• Your assignment: All the data must be output exactly as given.

• Data supplied:
- Opening Delimiter -
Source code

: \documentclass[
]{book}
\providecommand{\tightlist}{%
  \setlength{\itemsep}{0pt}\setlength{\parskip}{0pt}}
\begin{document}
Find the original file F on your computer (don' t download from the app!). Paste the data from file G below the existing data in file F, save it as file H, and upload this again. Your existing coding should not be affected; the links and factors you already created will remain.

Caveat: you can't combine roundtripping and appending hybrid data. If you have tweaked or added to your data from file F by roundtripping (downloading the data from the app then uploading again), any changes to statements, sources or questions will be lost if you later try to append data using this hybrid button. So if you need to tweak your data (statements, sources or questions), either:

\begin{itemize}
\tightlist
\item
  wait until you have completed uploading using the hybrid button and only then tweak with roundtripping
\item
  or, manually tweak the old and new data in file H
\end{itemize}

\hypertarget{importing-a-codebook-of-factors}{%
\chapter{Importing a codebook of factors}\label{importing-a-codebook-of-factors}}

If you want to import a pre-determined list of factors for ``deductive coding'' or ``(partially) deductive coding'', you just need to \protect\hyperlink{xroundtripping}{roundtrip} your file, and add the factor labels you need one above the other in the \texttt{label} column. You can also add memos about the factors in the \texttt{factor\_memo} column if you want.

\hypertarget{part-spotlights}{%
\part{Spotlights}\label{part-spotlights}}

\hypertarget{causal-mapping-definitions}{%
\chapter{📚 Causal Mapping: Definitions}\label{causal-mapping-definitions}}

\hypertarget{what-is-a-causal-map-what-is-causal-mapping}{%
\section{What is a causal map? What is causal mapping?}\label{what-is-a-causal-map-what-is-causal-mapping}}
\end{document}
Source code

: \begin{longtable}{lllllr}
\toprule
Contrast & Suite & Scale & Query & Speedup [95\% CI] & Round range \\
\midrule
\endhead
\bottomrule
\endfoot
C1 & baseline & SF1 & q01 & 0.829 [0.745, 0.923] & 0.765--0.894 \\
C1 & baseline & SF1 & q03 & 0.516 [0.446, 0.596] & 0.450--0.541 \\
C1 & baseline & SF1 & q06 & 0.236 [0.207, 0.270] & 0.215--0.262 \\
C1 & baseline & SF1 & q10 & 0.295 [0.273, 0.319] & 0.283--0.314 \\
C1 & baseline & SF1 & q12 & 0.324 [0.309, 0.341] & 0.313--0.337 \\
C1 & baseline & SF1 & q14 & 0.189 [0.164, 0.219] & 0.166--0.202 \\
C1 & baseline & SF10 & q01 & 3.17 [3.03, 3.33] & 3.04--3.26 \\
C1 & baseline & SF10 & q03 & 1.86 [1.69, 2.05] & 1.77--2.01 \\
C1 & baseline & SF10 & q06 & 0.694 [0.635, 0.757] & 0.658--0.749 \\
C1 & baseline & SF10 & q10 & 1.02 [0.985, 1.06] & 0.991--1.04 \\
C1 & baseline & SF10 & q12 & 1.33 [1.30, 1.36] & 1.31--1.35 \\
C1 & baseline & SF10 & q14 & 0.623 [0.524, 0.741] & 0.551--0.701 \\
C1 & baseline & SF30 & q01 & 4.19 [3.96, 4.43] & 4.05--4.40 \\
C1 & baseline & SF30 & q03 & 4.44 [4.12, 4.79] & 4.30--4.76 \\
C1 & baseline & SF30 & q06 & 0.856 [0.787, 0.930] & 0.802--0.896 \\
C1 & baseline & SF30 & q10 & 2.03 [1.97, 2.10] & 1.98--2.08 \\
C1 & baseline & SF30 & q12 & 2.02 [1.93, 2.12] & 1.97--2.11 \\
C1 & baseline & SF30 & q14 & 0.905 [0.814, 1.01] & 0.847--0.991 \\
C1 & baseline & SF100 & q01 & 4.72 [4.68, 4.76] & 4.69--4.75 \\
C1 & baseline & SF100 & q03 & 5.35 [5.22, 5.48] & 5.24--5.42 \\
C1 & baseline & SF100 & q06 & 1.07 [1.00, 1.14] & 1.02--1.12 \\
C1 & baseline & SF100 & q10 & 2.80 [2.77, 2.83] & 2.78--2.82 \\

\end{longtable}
- Closing Delimiter -
• Response:
Source code

: \documentclass[
]{book}
\providecommand{\tightlist}{%
  \setlength{\itemsep}{0pt}\setlength{\parskip}{0pt}}
\begin{document}
Find the original file F on your computer (don' t download from the app!). Paste the data from file G below the existing data in file F, save it as file H, and upload this again. Your existing coding should not be affected; the links and factors you already created will remain.

Caveat: you can't combine roundtripping and appending hybrid data. If you have tweaked or added to your data from file F by roundtripping (downloading the data from the app then uploading again), any changes to statements, sources or questions will be lost if you later try to append data using this hybrid button. So if you need to tweak your data (statements, sources or questions), either:

\begin{itemize}
\tightlist
\item
  wait until you have completed uploading using the hybrid button and only then tweak with roundtripping
\item
  or, manually tweak the old and new data in file H
\end{itemize}

\hypertarget{importing-a-codebook-of-factors}{%
\chapter{Importing a codebook of factors}\label{importing-a-codebook-of-factors}}

If you want to import a pre-determined list of factors for ``deductive coding'' or ``(partially) deductive coding'', you just need to \protect\hyperlink{xroundtripping}{roundtrip} your file, and add the factor labels you need one above the other in the \texttt{label} column. You can also add memos about the factors in the \texttt{factor\_memo} column if you want.

\hypertarget{part-spotlights}{%
\part{Spotlights}\label{part-spotlights}}

\hypertarget{causal-mapping-definitions}{%
\chapter{📚 Causal Mapping: Definitions}\label{causal-mapping-definitions}}

\hypertarget{what-is-a-causal-map-what-is-causal-mapping}{%
\section{What is a causal map? What is causal mapping?}\label{what-is-a-causal-map-what-is-causal-mapping}}
\end{document}
Source code

: \begin{longtable}{lllllr}
\toprule
Contrast & Suite & Scale & Query & Speedup [95\% CI] & Round range \\
\midrule
\endhead
\bottomrule
\endfoot
C1 & baseline & SF1 & q01 & 0.829 [0.745, 0.923] & 0.765--0.894 \\
C1 & baseline & SF1 & q03 & 0.516 [0.446, 0.596] & 0.450--0.541 \\
C1 & baseline & SF1 & q06 & 0.236 [0.207, 0.270] & 0.215--0.262 \\
C1 & baseline & SF1 & q10 & 0.295 [0.273, 0.319] & 0.283--0.314 \\
C1 & baseline & SF1 & q12 & 0.324 [0.309, 0.341] & 0.313--0.337 \\
C1 & baseline & SF1 & q14 & 0.189 [0.164, 0.219] & 0.166--0.202 \\
C1 & baseline & SF10 & q01 & 3.17 [3.03, 3.33] & 3.04--3.26 \\
C1 & baseline & SF10 & q03 & 1.86 [1.69, 2.05] & 1.77--2.01 \\
C1 & baseline & SF10 & q06 & 0.694 [0.635, 0.757] & 0.658--0.749 \\
C1 & baseline & SF10 & q10 & 1.02 [0.985, 1.06] & 0.991--1.04 \\
C1 & baseline & SF10 & q12 & 1.33 [1.30, 1.36] & 1.31--1.35 \\
C1 & baseline & SF10 & q14 & 0.623 [0.524, 0.741] & 0.551--0.701 \\
C1 & baseline & SF30 & q01 & 4.19 [3.96, 4.43] & 4.05--4.40 \\
C1 & baseline & SF30 & q03 & 4.44 [4.12, 4.79] & 4.30--4.76 \\
C1 & baseline & SF30 & q06 & 0.856 [0.787, 0.930] & 0.802--0.896 \\
C1 & baseline & SF30 & q10 & 2.03 [1.97, 2.10] & 1.98--2.08 \\
C1 & baseline & SF30 & q12 & 2.02 [1.93, 2.12] & 1.97--2.11 \\
C1 & baseline & SF30 & q14 & 0.905 [0.814, 1.01] & 0.847--0.991 \\
C1 & baseline & SF100 & q01 & 4.72 [4.68, 4.76] & 4.69--4.75 \\
C1 & baseline & SF100 & q03 & 5.35 [5.22, 5.48] & 5.24--5.42 \\
C1 & baseline & SF100 & q06 & 1.07 [1.00, 1.14] & 1.02--1.12 \\
C1 & baseline & SF100 & q10 & 2.80 [2.77, 2.83] & 2.78--2.82 \\

\end{longtable}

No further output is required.